Data START

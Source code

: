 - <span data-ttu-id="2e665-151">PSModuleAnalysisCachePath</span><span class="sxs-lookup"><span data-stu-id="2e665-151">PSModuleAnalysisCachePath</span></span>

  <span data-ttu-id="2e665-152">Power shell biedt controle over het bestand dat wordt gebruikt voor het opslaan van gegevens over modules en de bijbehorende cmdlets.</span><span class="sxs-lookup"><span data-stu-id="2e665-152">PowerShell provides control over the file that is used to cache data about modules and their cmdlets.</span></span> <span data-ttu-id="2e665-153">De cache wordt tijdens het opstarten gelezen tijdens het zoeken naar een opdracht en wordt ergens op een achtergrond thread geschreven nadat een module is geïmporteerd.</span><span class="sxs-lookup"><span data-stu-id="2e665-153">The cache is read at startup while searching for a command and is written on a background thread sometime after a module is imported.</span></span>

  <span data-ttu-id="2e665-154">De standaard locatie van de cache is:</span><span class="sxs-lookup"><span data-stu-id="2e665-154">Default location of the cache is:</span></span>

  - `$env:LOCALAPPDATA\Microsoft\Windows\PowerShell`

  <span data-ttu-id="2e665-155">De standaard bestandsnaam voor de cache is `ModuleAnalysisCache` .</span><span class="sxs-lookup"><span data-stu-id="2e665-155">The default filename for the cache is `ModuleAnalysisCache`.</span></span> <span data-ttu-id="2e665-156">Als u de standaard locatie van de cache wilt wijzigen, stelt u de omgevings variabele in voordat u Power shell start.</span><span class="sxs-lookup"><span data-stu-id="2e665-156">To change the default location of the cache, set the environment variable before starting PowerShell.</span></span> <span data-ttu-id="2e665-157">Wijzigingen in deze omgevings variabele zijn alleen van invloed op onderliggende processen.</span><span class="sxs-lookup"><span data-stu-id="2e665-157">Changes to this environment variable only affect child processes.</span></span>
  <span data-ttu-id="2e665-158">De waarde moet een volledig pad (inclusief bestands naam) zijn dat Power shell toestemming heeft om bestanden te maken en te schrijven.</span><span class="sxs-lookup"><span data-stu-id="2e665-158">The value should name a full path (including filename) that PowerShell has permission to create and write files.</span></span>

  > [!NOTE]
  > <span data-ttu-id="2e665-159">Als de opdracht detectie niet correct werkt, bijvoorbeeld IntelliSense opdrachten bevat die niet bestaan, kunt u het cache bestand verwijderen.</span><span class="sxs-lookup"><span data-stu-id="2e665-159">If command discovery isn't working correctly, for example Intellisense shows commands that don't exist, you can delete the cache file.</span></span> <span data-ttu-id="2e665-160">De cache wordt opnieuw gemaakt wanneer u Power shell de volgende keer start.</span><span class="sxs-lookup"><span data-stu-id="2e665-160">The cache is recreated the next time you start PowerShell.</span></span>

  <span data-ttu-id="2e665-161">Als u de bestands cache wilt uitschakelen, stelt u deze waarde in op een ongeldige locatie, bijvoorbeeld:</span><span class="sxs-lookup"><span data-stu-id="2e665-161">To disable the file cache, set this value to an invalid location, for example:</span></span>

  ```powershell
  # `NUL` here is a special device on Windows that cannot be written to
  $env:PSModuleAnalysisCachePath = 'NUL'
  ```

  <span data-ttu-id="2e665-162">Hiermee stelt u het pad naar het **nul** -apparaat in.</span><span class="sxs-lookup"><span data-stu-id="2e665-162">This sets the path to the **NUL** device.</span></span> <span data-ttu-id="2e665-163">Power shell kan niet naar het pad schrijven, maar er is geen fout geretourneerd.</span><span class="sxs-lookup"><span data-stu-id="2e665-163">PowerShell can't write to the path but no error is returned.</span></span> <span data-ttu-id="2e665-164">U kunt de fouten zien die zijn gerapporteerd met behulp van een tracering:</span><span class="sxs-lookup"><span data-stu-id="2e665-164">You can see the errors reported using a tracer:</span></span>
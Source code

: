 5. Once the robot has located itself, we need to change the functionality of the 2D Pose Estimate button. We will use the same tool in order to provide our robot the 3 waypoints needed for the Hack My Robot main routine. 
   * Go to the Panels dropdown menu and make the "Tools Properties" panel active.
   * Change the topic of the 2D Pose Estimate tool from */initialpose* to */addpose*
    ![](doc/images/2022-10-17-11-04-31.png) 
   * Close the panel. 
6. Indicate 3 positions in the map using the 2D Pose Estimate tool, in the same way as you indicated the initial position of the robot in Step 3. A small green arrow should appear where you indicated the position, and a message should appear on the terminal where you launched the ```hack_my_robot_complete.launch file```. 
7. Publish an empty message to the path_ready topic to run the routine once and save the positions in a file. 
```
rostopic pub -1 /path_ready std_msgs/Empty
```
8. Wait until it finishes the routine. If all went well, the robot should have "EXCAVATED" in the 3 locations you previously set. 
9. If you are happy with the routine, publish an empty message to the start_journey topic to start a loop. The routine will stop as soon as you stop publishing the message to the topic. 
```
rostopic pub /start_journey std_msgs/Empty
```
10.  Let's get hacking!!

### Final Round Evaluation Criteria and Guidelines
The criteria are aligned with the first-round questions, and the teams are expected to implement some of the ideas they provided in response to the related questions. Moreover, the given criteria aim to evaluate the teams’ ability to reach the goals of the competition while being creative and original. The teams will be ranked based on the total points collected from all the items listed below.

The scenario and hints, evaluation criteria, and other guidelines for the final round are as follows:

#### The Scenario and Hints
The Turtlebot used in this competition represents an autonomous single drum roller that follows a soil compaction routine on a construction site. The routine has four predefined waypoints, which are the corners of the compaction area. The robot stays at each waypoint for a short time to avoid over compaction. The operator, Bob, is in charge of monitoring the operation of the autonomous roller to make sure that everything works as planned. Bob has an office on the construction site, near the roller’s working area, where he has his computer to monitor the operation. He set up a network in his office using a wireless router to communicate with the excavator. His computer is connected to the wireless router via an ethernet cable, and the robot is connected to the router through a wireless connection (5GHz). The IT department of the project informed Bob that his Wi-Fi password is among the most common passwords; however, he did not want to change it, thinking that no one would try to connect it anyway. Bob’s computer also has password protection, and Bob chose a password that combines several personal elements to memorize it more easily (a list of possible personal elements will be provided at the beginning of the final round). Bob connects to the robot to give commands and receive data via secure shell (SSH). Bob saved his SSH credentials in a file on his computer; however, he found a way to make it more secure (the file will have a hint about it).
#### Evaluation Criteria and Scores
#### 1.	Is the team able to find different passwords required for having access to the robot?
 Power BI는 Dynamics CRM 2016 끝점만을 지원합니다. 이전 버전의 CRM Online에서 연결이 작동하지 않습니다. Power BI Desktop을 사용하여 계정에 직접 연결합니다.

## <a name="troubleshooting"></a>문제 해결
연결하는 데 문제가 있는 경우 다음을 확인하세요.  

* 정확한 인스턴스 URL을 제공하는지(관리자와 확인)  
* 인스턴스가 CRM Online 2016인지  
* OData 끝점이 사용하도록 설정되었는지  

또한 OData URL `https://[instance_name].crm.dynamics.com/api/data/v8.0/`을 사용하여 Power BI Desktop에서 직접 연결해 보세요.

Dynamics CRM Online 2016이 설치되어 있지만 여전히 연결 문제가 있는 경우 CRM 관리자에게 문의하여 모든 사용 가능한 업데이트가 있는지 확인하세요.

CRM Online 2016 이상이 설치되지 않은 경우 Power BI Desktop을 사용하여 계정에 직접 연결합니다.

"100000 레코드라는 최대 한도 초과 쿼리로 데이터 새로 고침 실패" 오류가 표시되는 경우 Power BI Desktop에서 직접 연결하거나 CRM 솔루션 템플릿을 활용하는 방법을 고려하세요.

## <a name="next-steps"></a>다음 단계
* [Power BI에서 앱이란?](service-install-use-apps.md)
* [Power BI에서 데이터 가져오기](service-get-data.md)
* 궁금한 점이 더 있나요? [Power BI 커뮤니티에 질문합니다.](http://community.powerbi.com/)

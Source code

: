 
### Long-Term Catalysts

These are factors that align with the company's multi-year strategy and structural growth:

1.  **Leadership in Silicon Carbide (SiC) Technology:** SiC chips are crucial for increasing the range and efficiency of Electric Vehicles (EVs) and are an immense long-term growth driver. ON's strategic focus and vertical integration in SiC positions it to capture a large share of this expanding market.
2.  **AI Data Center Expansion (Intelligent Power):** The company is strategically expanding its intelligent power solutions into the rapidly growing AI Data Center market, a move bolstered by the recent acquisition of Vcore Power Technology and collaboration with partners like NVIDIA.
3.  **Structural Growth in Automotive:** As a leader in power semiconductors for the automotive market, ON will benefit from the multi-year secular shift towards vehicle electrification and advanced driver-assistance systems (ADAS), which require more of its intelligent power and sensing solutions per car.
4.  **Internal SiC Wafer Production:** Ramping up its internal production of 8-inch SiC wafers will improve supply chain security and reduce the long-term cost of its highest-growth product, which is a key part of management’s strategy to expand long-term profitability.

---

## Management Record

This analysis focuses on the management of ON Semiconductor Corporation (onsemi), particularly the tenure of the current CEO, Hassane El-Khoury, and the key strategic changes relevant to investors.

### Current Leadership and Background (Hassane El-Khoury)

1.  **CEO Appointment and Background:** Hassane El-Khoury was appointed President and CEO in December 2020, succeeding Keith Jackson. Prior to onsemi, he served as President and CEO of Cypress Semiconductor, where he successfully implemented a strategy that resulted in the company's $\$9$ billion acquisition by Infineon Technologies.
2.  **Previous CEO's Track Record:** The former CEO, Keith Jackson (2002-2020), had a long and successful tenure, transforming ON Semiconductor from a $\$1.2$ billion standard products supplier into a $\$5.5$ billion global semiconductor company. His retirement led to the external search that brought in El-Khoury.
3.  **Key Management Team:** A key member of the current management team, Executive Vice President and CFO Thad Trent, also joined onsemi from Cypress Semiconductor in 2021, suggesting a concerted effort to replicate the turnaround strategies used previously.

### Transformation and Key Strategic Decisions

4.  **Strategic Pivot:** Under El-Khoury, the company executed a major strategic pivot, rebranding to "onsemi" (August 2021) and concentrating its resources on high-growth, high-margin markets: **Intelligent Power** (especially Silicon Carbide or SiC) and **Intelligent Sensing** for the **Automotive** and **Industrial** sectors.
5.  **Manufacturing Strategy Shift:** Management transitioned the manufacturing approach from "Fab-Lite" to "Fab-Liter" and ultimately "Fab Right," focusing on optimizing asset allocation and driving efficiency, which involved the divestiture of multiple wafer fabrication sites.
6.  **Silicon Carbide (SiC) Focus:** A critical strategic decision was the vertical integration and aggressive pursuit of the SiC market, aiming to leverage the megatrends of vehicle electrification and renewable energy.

Data END

§ **How to complete this task**
Restate word for word the entries above, starting at the line with "The scenario and hints, evaluation" and ending at the line with "#### The Scenario and Hints", inclusive, and no others.

§ **Result**
The scenario and hints, evaluation criteria, and other guidelines for the final round are as follows:

#### The Scenario and Hints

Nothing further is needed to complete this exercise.